● **DIRECTIONS FOR THIS TASK**
Below this line is a set of entries; quote exactly the lines from the line that contains "## Defined in" to the line that contains "Prazer eu sou", both lines included.

● **AVAILABLE DATA**
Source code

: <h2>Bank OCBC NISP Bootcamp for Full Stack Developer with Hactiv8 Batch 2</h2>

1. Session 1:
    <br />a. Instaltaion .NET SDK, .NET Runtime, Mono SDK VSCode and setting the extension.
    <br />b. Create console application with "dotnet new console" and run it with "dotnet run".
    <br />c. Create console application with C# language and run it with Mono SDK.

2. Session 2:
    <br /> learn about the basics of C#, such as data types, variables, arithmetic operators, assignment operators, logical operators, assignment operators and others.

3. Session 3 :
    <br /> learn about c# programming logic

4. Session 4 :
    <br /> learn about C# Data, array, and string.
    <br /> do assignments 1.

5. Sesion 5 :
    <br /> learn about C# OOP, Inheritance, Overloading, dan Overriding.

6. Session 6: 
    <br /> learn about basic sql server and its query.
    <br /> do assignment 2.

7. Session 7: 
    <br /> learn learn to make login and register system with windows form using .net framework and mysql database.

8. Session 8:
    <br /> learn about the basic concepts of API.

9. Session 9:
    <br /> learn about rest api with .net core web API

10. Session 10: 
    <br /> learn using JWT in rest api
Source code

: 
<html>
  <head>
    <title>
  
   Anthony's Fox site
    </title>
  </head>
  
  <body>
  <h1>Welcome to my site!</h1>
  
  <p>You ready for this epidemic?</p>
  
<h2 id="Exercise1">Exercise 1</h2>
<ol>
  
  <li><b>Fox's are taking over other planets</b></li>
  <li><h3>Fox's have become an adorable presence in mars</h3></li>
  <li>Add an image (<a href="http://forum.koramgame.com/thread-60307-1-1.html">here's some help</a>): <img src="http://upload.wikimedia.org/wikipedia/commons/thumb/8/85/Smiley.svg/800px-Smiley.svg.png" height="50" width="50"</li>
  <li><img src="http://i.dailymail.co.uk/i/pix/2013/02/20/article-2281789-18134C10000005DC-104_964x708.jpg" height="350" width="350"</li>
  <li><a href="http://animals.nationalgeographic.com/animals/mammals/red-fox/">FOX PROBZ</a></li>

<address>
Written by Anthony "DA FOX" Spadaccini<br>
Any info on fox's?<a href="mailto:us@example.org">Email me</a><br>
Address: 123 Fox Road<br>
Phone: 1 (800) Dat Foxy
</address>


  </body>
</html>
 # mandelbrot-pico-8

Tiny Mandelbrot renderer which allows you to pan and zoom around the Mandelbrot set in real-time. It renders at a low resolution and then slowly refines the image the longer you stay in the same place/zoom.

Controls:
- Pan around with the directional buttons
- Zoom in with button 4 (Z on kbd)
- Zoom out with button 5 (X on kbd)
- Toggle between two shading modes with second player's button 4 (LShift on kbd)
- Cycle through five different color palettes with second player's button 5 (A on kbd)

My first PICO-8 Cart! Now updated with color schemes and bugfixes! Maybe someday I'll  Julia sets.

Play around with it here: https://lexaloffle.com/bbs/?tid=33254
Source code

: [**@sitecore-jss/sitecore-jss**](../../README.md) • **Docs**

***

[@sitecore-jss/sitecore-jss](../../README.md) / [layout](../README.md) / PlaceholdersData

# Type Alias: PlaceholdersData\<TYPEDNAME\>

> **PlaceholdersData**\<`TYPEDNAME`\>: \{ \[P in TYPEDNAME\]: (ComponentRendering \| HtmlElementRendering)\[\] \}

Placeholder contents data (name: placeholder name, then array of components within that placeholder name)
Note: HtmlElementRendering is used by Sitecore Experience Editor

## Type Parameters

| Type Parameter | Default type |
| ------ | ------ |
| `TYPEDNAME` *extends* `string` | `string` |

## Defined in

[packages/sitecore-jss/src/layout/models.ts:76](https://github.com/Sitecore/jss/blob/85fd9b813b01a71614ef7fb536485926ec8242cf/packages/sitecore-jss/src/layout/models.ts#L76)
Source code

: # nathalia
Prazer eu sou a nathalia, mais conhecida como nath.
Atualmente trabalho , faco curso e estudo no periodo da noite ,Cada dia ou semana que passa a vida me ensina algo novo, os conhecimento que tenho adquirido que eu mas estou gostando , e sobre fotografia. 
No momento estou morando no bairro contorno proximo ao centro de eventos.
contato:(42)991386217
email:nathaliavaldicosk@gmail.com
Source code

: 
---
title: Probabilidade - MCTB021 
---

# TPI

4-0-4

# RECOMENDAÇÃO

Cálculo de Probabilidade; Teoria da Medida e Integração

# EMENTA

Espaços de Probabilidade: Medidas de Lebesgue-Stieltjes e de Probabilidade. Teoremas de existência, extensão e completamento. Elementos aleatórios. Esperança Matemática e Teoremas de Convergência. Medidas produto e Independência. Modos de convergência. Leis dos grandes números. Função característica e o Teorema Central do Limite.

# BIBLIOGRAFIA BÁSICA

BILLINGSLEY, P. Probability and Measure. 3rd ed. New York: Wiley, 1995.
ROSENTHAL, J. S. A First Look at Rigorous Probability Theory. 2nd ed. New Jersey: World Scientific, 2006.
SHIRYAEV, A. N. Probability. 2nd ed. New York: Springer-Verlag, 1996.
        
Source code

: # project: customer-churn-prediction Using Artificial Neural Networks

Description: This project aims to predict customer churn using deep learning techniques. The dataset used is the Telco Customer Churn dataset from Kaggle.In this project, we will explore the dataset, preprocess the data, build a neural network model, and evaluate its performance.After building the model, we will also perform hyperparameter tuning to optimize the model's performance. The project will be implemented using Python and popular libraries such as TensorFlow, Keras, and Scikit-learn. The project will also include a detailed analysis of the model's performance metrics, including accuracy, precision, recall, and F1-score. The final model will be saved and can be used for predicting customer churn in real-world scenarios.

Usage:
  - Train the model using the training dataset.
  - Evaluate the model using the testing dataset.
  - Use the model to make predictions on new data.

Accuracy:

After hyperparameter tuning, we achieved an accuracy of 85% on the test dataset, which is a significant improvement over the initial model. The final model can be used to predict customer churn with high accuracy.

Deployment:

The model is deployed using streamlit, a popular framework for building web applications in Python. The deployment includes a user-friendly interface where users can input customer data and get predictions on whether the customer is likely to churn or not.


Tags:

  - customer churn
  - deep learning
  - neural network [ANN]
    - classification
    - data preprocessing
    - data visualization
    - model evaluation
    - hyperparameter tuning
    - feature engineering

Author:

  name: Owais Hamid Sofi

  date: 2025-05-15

● **SOLUTION FOR THIS TASK**
## Defined in

[packages/sitecore-jss/src/layout/models.ts:76](https://github.com/Sitecore/jss/blob/85fd9b813b01a71614ef7fb536485926ec8242cf/packages/sitecore-jss/src/layout/models.ts#L76)
Source code

: # nathalia
Prazer eu sou a nathalia, mais conhecida como nath.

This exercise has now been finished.